Starting with the line that contains "## Instructions" and stopping after the line that contains "terraform.exe destroy", return each line below exactly as written, with no others.

(Stored data entries)
==*==

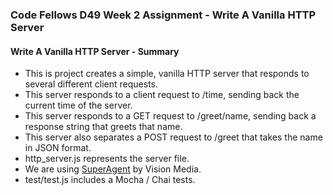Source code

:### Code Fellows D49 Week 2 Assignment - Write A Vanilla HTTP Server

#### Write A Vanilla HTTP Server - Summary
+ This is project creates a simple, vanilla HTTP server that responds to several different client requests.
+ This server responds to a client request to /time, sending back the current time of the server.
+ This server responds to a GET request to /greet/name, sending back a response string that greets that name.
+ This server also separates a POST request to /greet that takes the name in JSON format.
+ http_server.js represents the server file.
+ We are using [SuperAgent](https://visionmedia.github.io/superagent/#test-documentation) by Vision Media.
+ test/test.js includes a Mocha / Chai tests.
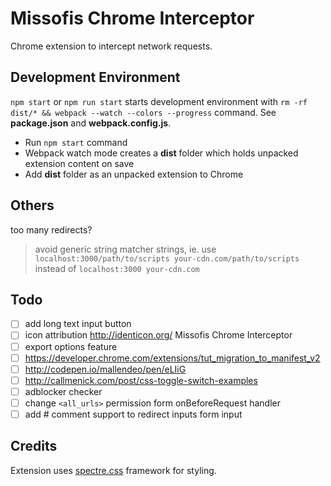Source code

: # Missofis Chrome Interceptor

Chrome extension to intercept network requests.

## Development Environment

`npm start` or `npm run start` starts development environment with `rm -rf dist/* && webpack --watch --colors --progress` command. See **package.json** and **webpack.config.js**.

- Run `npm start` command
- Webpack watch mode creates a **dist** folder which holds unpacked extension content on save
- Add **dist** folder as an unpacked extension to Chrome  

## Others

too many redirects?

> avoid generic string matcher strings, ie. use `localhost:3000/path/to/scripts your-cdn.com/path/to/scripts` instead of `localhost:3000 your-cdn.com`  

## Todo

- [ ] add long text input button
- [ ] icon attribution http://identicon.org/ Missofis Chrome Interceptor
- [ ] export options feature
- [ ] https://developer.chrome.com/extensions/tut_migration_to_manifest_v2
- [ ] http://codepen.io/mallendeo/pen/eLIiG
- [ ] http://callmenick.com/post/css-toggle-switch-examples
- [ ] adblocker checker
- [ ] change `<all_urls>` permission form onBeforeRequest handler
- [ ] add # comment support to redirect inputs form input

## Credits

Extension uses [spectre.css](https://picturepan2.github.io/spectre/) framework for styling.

==*==

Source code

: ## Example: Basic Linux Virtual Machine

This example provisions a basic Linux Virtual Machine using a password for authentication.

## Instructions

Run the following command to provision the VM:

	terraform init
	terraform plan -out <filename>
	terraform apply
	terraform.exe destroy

==*==

### OUTPUT
## Instructions

Run the following command to provision the VM:

	terraform init
	terraform plan -out <filename>
	terraform apply
	terraform.exe destroy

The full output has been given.